## [Work request]
Among the entries below, only the lines from the one with "[Вячеслав Тихановский] (http://github.com/vti)" through the one with "# Ejercicio de" are to be retyped, exactly and without pictures.

## [Task data]
════

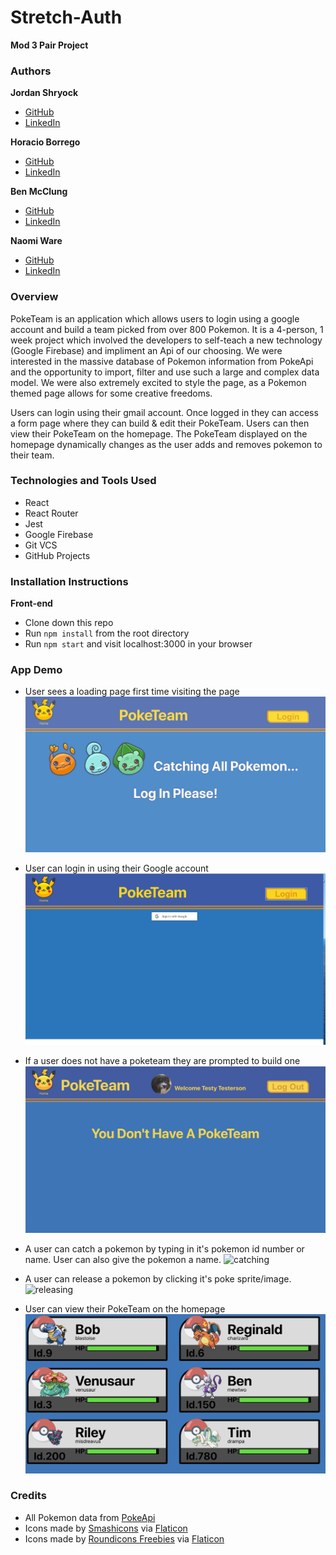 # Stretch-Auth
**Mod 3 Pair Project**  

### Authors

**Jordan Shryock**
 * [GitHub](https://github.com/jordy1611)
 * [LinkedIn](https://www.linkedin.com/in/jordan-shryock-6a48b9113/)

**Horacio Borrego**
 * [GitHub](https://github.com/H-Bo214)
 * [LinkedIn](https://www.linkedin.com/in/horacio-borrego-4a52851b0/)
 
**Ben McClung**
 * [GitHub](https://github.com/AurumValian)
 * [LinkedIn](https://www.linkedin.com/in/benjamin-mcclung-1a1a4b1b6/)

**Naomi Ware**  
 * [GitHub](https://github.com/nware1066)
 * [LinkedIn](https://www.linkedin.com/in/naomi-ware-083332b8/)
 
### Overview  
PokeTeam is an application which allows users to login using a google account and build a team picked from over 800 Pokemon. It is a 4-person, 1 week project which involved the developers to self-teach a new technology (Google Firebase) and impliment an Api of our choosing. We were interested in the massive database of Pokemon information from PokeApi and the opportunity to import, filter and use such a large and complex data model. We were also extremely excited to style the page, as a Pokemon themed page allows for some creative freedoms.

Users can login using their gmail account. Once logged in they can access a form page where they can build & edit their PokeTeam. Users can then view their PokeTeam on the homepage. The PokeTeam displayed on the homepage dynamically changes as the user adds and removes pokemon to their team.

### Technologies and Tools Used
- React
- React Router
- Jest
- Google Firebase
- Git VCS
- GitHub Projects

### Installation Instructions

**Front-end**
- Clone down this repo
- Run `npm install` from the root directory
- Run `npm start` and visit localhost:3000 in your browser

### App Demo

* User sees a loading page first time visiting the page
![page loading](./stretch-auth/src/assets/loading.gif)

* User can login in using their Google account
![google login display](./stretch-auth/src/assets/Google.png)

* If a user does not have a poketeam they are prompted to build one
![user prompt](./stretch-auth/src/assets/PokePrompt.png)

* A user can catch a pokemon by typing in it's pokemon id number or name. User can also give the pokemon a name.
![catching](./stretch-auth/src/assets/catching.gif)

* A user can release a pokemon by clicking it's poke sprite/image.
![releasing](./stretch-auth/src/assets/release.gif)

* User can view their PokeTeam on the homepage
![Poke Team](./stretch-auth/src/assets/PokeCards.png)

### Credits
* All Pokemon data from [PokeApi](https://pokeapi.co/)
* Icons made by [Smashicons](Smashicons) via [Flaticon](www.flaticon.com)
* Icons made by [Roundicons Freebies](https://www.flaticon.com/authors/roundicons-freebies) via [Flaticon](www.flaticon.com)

════

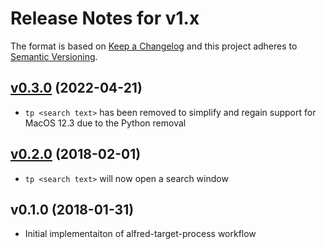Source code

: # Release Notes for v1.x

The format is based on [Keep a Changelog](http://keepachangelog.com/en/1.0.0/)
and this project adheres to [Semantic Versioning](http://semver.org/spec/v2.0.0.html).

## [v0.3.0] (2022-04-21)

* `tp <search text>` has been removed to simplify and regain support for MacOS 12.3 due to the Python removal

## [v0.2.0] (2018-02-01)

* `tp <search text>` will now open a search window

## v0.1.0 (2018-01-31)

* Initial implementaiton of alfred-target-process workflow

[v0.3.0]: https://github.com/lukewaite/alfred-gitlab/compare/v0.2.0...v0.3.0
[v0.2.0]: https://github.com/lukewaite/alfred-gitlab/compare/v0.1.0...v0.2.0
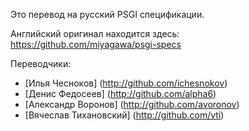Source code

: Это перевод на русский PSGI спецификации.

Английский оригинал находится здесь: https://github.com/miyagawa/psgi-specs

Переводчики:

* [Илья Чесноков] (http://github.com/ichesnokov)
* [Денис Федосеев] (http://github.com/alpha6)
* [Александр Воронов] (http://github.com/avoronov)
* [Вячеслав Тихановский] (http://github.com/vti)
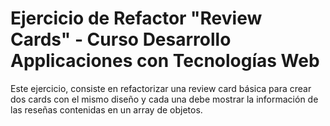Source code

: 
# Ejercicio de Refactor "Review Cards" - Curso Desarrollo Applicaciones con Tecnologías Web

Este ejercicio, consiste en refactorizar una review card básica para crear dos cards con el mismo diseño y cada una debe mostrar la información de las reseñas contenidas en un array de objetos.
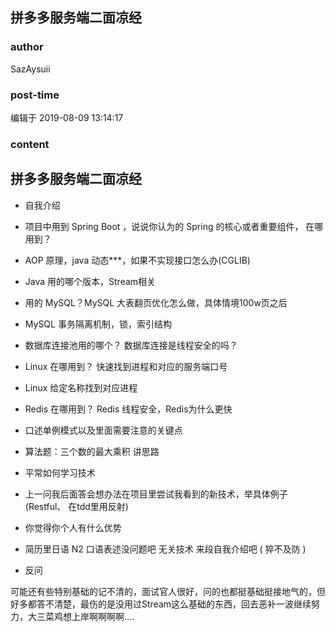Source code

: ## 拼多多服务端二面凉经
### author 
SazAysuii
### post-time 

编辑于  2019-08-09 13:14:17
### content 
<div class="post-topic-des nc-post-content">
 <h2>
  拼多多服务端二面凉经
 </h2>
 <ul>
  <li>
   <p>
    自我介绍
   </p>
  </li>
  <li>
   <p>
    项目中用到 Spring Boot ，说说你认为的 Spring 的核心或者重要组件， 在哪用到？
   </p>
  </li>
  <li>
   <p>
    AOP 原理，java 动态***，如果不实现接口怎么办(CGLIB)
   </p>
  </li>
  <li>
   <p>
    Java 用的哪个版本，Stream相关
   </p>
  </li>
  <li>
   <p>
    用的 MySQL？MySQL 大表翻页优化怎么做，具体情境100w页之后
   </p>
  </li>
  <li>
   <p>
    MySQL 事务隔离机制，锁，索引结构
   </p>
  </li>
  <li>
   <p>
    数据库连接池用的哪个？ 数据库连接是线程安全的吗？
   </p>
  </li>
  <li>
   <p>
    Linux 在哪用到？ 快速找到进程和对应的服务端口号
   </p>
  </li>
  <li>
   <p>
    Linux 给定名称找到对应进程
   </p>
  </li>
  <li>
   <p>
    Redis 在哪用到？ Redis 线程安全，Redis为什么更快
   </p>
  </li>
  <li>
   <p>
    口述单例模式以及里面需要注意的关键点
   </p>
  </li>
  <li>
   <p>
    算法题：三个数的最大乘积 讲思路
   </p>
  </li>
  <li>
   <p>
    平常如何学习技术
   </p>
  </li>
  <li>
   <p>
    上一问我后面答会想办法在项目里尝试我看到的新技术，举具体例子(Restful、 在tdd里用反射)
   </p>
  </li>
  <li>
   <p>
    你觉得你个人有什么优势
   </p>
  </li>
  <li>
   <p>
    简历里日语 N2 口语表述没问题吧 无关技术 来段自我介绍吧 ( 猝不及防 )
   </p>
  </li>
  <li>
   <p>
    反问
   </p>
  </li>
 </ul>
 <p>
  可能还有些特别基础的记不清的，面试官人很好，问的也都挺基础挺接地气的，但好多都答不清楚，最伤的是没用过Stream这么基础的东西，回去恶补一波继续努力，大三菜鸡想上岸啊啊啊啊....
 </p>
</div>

════

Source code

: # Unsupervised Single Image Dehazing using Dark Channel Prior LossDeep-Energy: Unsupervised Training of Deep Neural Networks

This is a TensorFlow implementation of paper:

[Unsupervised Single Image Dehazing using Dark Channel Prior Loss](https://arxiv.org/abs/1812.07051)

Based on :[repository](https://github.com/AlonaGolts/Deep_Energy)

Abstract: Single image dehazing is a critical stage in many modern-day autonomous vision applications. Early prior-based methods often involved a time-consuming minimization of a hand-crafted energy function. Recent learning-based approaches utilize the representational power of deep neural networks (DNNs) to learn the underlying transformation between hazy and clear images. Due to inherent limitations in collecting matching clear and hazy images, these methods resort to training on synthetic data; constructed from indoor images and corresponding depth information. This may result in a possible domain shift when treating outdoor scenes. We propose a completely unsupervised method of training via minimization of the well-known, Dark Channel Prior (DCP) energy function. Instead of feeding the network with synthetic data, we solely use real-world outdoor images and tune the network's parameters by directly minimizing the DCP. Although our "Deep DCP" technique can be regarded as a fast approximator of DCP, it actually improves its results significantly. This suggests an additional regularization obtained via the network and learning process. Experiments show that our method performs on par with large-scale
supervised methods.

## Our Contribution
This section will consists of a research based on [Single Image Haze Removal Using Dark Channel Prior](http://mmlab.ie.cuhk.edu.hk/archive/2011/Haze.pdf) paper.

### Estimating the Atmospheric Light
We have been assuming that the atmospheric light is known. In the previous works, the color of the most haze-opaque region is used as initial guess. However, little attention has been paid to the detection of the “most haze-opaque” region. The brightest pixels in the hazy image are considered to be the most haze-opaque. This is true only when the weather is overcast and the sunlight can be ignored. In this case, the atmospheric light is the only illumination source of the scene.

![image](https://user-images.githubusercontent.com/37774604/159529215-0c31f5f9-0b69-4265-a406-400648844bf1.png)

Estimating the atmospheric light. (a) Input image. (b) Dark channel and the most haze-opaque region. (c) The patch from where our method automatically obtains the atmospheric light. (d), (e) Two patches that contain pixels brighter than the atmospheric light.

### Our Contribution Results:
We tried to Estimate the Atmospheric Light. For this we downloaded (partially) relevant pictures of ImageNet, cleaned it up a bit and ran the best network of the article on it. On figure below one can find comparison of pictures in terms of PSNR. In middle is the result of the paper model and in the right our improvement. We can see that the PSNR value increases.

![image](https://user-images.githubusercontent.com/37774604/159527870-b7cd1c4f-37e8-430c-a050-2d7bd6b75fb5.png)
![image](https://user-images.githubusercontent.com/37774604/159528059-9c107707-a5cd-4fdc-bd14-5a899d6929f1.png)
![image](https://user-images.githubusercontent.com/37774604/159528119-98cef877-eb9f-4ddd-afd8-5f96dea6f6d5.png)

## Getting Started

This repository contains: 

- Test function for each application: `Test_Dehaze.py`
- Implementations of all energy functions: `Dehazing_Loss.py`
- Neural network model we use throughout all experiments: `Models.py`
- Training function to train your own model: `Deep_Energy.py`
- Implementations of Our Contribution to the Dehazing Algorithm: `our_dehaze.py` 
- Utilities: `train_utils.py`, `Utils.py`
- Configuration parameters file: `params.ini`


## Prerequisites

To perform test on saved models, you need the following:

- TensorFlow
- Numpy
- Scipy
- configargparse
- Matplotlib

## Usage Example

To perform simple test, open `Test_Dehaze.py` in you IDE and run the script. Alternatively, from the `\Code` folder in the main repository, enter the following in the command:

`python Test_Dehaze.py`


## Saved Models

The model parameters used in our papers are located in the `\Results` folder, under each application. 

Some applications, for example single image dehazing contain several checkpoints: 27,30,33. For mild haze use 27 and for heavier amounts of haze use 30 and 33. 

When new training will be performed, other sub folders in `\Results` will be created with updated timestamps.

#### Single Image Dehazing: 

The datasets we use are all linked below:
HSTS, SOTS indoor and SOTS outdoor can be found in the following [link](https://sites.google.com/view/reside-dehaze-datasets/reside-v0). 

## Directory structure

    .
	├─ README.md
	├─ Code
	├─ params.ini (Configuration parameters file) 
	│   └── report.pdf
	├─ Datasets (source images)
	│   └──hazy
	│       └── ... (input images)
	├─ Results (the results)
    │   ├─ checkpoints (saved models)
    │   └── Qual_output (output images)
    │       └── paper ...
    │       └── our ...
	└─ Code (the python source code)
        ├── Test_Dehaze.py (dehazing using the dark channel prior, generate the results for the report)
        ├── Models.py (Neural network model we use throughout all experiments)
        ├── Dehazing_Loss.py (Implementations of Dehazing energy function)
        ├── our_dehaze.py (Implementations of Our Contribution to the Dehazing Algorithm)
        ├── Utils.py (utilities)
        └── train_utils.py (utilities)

════

## [Answer to this problem]
* [Вячеслав Тихановский] (http://github.com/vti)
Source code

: 
# Ejercicio de Refactor "Review Cards" - Curso Desarrollo Applicaciones con Tecnologías Web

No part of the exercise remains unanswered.